[Instructions to follow] Where in the data below does the word "FinishUpdateConfigDataOK" appear? Copy each line that holds it.

[Data extract]
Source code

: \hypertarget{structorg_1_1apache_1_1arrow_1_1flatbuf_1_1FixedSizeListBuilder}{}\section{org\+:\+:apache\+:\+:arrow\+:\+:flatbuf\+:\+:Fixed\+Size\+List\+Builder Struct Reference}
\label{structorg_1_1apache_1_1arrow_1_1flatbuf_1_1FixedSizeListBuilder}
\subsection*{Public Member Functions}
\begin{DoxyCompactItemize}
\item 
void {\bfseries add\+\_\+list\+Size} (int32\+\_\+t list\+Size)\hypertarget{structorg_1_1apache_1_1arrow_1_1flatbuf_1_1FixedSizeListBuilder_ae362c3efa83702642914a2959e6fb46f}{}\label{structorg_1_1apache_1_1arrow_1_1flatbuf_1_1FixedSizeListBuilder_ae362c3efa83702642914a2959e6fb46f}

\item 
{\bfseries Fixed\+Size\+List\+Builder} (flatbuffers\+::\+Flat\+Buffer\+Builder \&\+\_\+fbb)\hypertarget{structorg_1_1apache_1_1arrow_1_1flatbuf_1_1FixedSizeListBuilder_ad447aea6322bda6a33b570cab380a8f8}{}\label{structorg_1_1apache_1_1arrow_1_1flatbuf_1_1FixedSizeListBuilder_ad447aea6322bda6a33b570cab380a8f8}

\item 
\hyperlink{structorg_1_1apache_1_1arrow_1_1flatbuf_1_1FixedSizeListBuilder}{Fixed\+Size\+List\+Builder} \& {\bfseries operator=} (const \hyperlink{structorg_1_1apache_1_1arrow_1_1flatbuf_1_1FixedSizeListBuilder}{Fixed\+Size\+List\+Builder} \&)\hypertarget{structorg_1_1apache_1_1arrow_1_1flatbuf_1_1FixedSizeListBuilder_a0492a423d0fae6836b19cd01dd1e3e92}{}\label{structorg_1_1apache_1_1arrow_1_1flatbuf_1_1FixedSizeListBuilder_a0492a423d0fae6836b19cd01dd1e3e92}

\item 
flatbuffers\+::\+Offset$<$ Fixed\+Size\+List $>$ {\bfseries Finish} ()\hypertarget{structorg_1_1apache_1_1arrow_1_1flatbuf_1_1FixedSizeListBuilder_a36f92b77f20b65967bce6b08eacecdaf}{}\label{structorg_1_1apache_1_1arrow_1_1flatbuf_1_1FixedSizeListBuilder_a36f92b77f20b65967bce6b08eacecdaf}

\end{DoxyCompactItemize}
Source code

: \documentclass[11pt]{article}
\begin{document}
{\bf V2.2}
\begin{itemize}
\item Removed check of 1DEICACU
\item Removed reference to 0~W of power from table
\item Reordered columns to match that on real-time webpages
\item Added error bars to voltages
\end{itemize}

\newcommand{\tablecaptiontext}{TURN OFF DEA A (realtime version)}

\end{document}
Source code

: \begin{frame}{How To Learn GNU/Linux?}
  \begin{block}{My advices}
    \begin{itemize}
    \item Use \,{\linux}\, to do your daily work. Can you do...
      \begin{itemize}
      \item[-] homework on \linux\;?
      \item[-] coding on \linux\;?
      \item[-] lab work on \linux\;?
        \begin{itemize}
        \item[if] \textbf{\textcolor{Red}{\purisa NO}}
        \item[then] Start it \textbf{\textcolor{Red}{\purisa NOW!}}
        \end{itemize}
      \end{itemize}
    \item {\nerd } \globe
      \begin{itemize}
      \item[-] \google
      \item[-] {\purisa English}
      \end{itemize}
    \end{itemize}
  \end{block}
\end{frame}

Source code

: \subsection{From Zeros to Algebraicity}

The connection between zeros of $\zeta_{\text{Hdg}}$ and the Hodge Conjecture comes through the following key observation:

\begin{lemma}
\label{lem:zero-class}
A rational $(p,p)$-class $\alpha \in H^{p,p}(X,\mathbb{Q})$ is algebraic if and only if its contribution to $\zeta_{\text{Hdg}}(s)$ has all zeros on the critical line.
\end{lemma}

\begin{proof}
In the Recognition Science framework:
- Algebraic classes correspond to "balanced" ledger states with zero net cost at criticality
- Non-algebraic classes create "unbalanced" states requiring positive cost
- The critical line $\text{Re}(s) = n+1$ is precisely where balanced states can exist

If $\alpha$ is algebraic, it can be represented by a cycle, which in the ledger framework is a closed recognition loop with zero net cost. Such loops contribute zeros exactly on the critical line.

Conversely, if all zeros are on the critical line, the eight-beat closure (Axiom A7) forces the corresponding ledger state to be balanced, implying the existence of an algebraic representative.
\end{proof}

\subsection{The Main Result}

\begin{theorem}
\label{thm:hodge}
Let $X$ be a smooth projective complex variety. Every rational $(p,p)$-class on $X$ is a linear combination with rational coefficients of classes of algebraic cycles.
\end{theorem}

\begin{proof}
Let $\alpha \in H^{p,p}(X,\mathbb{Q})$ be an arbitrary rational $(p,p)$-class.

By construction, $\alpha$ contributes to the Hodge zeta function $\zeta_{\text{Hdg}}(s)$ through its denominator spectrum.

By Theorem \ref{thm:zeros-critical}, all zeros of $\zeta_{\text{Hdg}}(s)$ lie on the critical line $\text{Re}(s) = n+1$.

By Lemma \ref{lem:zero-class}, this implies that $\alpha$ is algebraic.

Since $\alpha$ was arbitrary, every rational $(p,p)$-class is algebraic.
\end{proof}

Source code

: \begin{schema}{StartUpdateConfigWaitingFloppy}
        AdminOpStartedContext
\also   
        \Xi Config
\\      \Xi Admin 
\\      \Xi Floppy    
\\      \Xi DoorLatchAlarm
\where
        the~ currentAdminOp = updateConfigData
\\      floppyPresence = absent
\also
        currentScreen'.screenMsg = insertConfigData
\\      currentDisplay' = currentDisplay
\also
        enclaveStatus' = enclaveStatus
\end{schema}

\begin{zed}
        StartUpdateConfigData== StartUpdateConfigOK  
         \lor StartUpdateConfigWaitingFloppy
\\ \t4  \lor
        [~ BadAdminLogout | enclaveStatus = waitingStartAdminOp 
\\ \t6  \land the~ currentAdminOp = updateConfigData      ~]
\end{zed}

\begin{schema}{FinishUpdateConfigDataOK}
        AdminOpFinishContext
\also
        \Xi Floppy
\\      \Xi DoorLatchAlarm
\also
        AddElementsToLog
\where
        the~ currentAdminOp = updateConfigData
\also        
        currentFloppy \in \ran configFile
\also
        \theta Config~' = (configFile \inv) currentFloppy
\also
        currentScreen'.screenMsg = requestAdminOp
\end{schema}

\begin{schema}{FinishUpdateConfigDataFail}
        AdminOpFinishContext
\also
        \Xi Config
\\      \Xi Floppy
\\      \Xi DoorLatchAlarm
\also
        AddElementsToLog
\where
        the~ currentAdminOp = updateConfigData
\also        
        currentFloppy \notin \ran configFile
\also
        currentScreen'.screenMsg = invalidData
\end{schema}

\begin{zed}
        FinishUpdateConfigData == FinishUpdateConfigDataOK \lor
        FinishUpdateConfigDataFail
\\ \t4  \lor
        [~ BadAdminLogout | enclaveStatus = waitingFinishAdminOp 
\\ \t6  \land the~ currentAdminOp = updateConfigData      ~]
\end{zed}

[Problem solution]
\begin{schema}{FinishUpdateConfigDataOK}
        FinishUpdateConfigData == FinishUpdateConfigDataOK \lor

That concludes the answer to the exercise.